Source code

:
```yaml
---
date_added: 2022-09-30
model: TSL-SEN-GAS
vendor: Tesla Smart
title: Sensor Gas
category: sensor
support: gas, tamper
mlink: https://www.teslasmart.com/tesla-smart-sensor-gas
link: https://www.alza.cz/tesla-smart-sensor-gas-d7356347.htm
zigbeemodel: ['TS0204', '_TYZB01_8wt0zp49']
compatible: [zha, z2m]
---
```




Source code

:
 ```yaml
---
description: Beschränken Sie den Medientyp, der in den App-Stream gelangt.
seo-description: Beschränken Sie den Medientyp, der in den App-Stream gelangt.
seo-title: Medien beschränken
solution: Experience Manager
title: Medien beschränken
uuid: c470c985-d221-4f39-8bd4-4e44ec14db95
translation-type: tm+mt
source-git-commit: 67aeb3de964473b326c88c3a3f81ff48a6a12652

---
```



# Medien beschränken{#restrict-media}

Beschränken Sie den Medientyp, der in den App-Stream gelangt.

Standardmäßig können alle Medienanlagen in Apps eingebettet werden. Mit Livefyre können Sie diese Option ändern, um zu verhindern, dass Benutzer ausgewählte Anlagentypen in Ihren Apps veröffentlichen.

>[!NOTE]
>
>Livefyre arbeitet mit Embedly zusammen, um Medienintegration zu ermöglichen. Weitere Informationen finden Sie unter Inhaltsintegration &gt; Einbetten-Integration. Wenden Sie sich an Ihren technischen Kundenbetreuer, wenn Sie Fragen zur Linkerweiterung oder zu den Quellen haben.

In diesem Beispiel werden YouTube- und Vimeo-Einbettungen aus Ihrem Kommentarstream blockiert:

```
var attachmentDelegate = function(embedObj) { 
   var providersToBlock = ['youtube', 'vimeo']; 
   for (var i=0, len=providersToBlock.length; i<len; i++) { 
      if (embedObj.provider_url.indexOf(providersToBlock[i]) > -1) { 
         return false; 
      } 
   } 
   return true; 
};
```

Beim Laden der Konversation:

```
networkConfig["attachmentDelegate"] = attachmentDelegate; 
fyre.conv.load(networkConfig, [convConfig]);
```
________
EXERCISE DESCRIPTION:
Across the whole listing, show each line where the word "Livefyre" occurs.

SOLUTION:
Standardmäßig können alle Medienanlagen in Apps eingebettet werden. Mit Livefyre können Sie diese Option ändern, um zu verhindern, dass Benutzer ausgewählte Anlagentypen in Ihren Apps veröffentlichen.
>Livefyre arbeitet mit Embedly zusammen, um Medienintegration zu ermöglichen. Weitere Informationen finden Sie unter Inhaltsintegration &gt; Einbetten-Integration. Wenden Sie sich an Ihren technischen Kundenbetreuer, wenn Sie Fragen zur Linkerweiterung oder zu den Quellen haben.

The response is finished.